Task prompt:
The first line of the entries is where the copy starts and the line with "ATTINY861, ATTINY861A, ATTINY1634,\\" is where it ends; set down each line exactly, both ends included, and drop pictures.

Source texts of formatted documents:

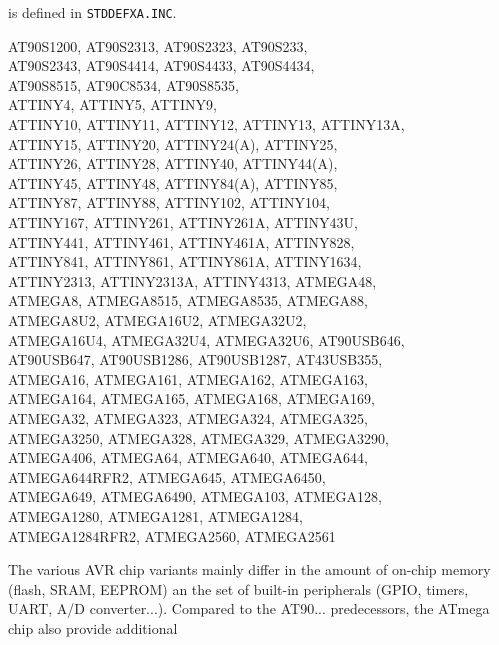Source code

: \documentclass[12pt,twoside]{report}
\newcommand{\tty}[1]{{\tt #1}}
\begin{document}
is defined in \tty{STDDEFXA.INC}.
\begin{cpulist}
   AT90S1200, AT90S2313, AT90S2323, AT90S233,\\
\> AT90S2343, AT90S4414, AT90S4433, AT90S4434,\\
\> AT90S8515, AT90C8534, AT90S8535,\\
\> ATTINY4, ATTINY5, ATTINY9,\\
\> ATTINY10, ATTINY11, ATTINY12, ATTINY13, ATTINY13A,\\
\> ATTINY15, ATTINY20, ATTINY24(A), ATTINY25,\\
\> ATTINY26, ATTINY28, ATTINY40, ATTINY44(A),\\
\> ATTINY45, ATTINY48, ATTINY84(A), ATTINY85,\\
\> ATTINY87, ATTINY88, ATTINY102, ATTINY104,\\
\> ATTINY167, ATTINY261, ATTINY261A, ATTINY43U,\\
\> ATTINY441, ATTINY461, ATTINY461A, ATTINY828,\\
\> ATTINY841, ATTINY861, ATTINY861A, ATTINY1634,\\
\> ATTINY2313, ATTINY2313A, ATTINY4313, ATMEGA48,\\
\> ATMEGA8, ATMEGA8515, ATMEGA8535, ATMEGA88,\\
\> ATMEGA8U2, ATMEGA16U2, ATMEGA32U2,\\
\> ATMEGA16U4, ATMEGA32U4, ATMEGA32U6, AT90USB646,\\
\> AT90USB647, AT90USB1286, AT90USB1287, AT43USB355,\\
\> ATMEGA16, ATMEGA161, ATMEGA162, ATMEGA163,\\
\> ATMEGA164, ATMEGA165, ATMEGA168, ATMEGA169,\\
\> ATMEGA32, ATMEGA323, ATMEGA324, ATMEGA325,\\
\> ATMEGA3250, ATMEGA328, ATMEGA329, ATMEGA3290,\\
\> ATMEGA406, ATMEGA64, ATMEGA640, ATMEGA644,\\
\> ATMEGA644RFR2, ATMEGA645, ATMEGA6450,\\
\> ATMEGA649, ATMEGA6490, ATMEGA103, ATMEGA128,\\
\> ATMEGA1280, ATMEGA1281, ATMEGA1284,\\
\> ATMEGA1284RFR2, ATMEGA2560, ATMEGA2561
\end{cpulist}
The various AVR chip variants mainly differ in the amount of
on-chip memory (flash, SRAM, EEPROM) an the set of built-in
peripherals (GPIO, timers, UART, A/D converter...).  Compared to
the AT90... predecessors, the ATmega chip also provide additional
\end{document}
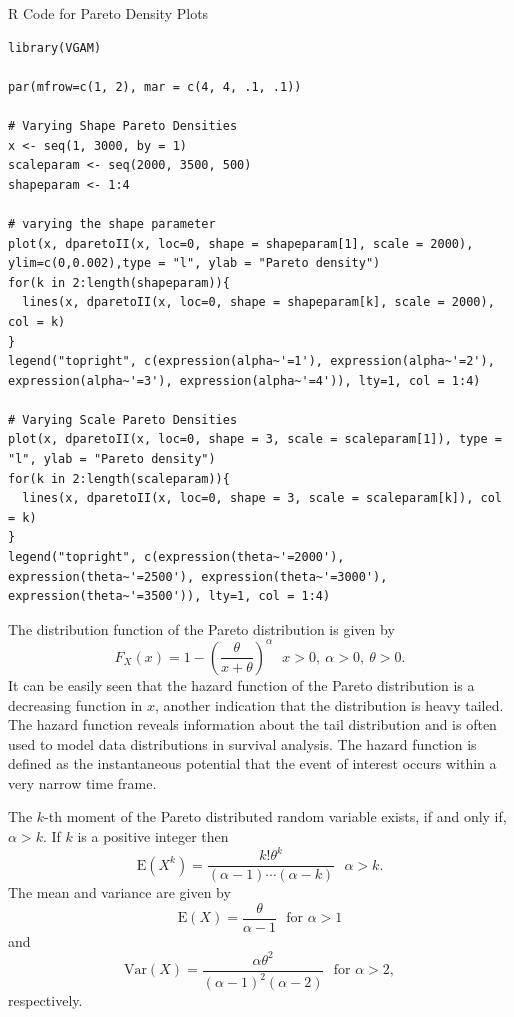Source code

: \documentclass[]{book}
\theoremstyle{definition}
\theoremstyle{definition}
\theoremstyle{definition}
\theoremstyle{remark}
\begin{document}
R Code for Pareto Density Plots

\hypertarget{display.Paretoscale.2}{}
\begin{verbatim}
library(VGAM)

par(mfrow=c(1, 2), mar = c(4, 4, .1, .1))

# Varying Shape Pareto Densities
x <- seq(1, 3000, by = 1)
scaleparam <- seq(2000, 3500, 500)
shapeparam <- 1:4

# varying the shape parameter
plot(x, dparetoII(x, loc=0, shape = shapeparam[1], scale = 2000), ylim=c(0,0.002),type = "l", ylab = "Pareto density")
for(k in 2:length(shapeparam)){
  lines(x, dparetoII(x, loc=0, shape = shapeparam[k], scale = 2000), col = k)
}
legend("topright", c(expression(alpha~'=1'), expression(alpha~'=2'), expression(alpha~'=3'), expression(alpha~'=4')), lty=1, col = 1:4)

# Varying Scale Pareto Densities
plot(x, dparetoII(x, loc=0, shape = 3, scale = scaleparam[1]), type = "l", ylab = "Pareto density")
for(k in 2:length(scaleparam)){
  lines(x, dparetoII(x, loc=0, shape = 3, scale = scaleparam[k]), col = k)
}
legend("topright", c(expression(theta~'=2000'), expression(theta~'=2500'), expression(theta~'=3000'), expression(theta~'=3500')), lty=1, col = 1:4)
\end{verbatim}

The distribution function of the Pareto distribution is given by
\[F_{X}\left( x \right) = 1 - \left( \frac{\theta}{x + \theta} \right)^{\alpha}  \ \ \ x > 0,\ \alpha > 0,\ \theta > 0.\]
It can be easily seen that the hazard function of the Pareto
distribution is a decreasing function in \(x\), another indication that
the distribution is heavy tailed. The hazard function reveals
information about the tail distribution and is often used to model data
distributions in survival analysis. The hazard function is defined as
the instantaneous potential that the event of interest occurs within a
very narrow time frame.

The \(k\)-th moment of the Pareto distributed random variable exists, if
and only if, \(\alpha > k\). If \(k\) is a positive integer then
\[\mathrm{E}\left( X^{k} \right) = \frac{k!\theta^{k}}{\left( \alpha - 1 \right)\cdots\left( \alpha - k \right)} \ \ \ \alpha > k.\]
The mean and variance are given by
\[\mathrm{E}\left( X \right) = \frac{\theta}{\alpha - 1} \ \ \ \text{for } \alpha > 1\]
and
\[\mathrm{Var}\left( X \right) = \frac{\alpha\theta^{2}}{\left( \alpha - 1 \right)^{2}\left( \alpha - 2 \right)} \ \ \ \text{for } \alpha > 2,\]respectively.
\end{document}
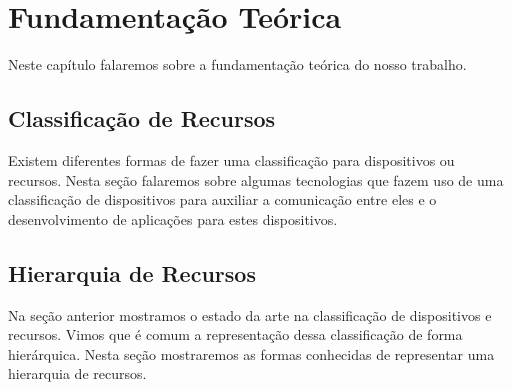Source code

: \chapter{Fundamentação Teórica}

Neste capítulo falaremos sobre a fundamentação teórica do nosso trabalho.

\section{Classificação de Recursos}
Existem diferentes formas de fazer uma classificação para dispositivos ou recursos.
Nesta seção falaremos sobre algumas tecnologias que fazem uso de uma classificação de dispositivos para auxiliar a comunicação entre eles e o desenvolvimento de aplicações para estes dispositivos.






\section{Hierarquia de Recursos}
Na seção anterior mostramos o estado da arte na classificação de dispositivos e recursos. Vimos que é comum a representação dessa classificação de forma hierárquica. Nesta seção mostraremos as formas conhecidas de representar uma hierarquia de recursos.



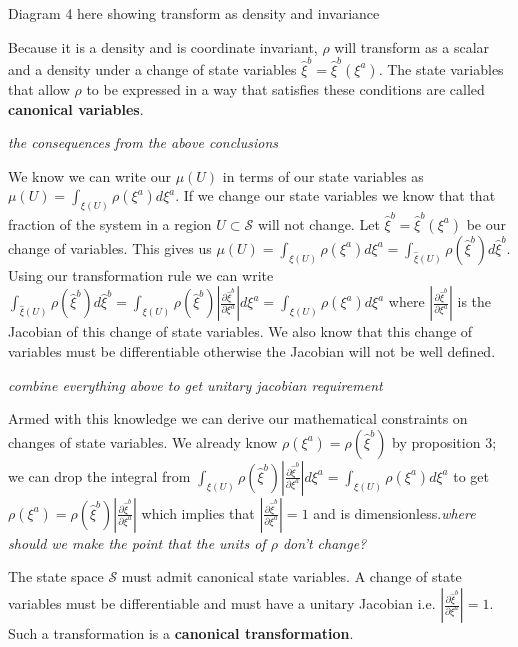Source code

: \documentclass{article}
\begin{document}
Diagram 4 here showing transform as density and invariance

\begin{prop}
	Because it is a density and is coordinate invariant, $\rho$ will transform as a scalar and a density under a change of state variables $\hat{\xi}^b = \hat{\xi}^b(\xi^a)$. The state variables that allow $\rho$ to be expressed in a way that satisfies these conditions are called \textbf{canonical variables}.
\end{prop}

	\emph{the consequences from the above conclusions}

	We know we can write our $\mu(U)$ in terms of our state variables as $\mu(U) = \int_{\xi(U)} \rho(\xi^a)d\xi^a$. If we change our state variables we know that that fraction of the system in a region $U \subset \mathcal{S}$ will not change. Let $\hat{\xi}^b = \hat{\xi}^b(\xi^a)$ be our change of variables. This gives us $\mu(U) = \int_{\xi(U)} \rho(\xi^a)d\xi^a = \int_{\hat{\xi}(U)} \rho(\hat{\xi}^b)d\hat{\xi}^b$. Using our transformation rule we can write $\int_{\hat{\xi}(U)} \rho(\hat{\xi}^b)d\hat{\xi}^b = \int_{\xi(U)} \rho(\hat{\xi}^b)\left|\frac{\partial\hat{\xi}^b}{\partial\xi^a}\right|d\xi^a = \int_{\xi(U)} \rho(\xi^a)d\xi^a$ where $\left|\frac{\partial\hat{\xi}^b}{\partial\xi^a}\right|$ is the Jacobian of this change of state variables. We also know that this change of variables must be differentiable otherwise the Jacobian will not be well defined.

	\emph{combine everything above to get unitary jacobian requirement}

	Armed with this knowledge we can derive our mathematical constraints on changes of state variables. We already know $\rho(\xi^a) = \rho(\hat{\xi}^b)$ by proposition 3; we can drop the integral from $\int_{\xi(U)} \rho(\hat{\xi}^b)\left|\frac{\partial\hat{\xi}^b}{\partial\xi^a}\right|d\xi^a = \int_{\xi(U)} \rho(\xi^a)d\xi^a$ to get $\rho(\xi^a) = \rho(\hat{\xi}^b)\left|\frac{\partial\hat{\xi}^b}{\partial\xi^a}\right|$ which implies that $\left|\frac{\partial\hat{\xi}^b}{\partial\xi^a}\right| = 1$ and is dimensionless.\emph{where should we make the point that the units of $\rho$ don't change?}
		
\begin{prop}
	The state space $\mathcal{S}$ must admit canonical state variables. A change of state variables must be differentiable and must have a unitary Jacobian i.e. $\left|\frac{\partial\hat{\xi}^b}{\partial\xi^a}\right| = 1$. Such a transformation is a \textbf{canonical transformation}.
\end{prop}
\end{document}
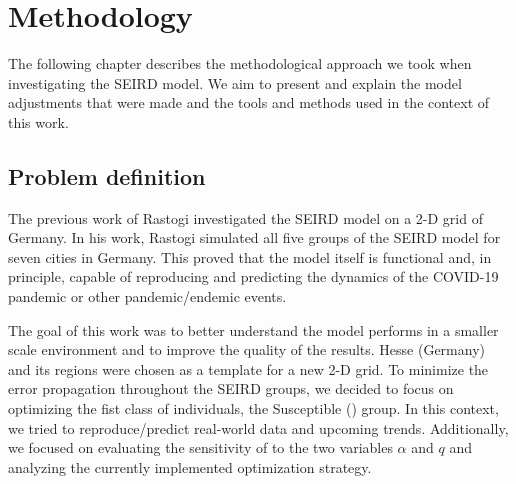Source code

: 
\chapter{Methodology} %
\label{chap:methodology} %
The following chapter describes the methodological approach we took when investigating the SEIRD model. We aim to
present and explain the model adjustments that were made and the tools and methods used in the context of this work.


\section{Problem definition}
\label{sec:problemDef}

The previous work of Rastogi \cite{Rastogi} investigated the SEIRD model on a 2-D grid of Germany. In his work, Rastogi simulated
all five groups of the SEIRD model for seven cities in Germany. This proved that the model itself is functional and,
in principle, capable of reproducing and predicting the dynamics of the COVID-19 pandemic or other pandemic/endemic events. \newline

\par
The goal of this work was to better understand the model performs in a smaller scale environment and to improve
the quality of the results. Hesse (Germany) and its regions were chosen as a template for a new 2-D grid. To minimize the
error propagation throughout the SEIRD groups, we decided to focus on optimizing the fist class of individuals, the Susceptible () group.
In this context, we tried to reproduce/predict real-world data and upcoming trends. Additionally, we focused on evaluating the
sensitivity of  to the two variables $\alpha$ and $q$ and analyzing the currently implemented optimization strategy.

Problem solution:
Source code

: \documentclass[12pt,twoside]{report}
\newcommand{\tty}[1]{{\tt #1}}
\begin{document}
is defined in \tty{STDDEFXA.INC}.
\begin{cpulist}
   AT90S1200, AT90S2313, AT90S2323, AT90S233,\\
\> AT90S2343, AT90S4414, AT90S4433, AT90S4434,\\
\> AT90S8515, AT90C8534, AT90S8535,\\
\> ATTINY4, ATTINY5, ATTINY9,\\
\> ATTINY10, ATTINY11, ATTINY12, ATTINY13, ATTINY13A,\\
\> ATTINY15, ATTINY20, ATTINY24(A), ATTINY25,\\
\> ATTINY26, ATTINY28, ATTINY40, ATTINY44(A),\\
\> ATTINY45, ATTINY48, ATTINY84(A), ATTINY85,\\
\> ATTINY87, ATTINY88, ATTINY102, ATTINY104,\\
\> ATTINY167, ATTINY261, ATTINY261A, ATTINY43U,\\
\> ATTINY441, ATTINY461, ATTINY461A, ATTINY828,\\
\> ATTINY841, ATTINY861, ATTINY861A, ATTINY1634,\\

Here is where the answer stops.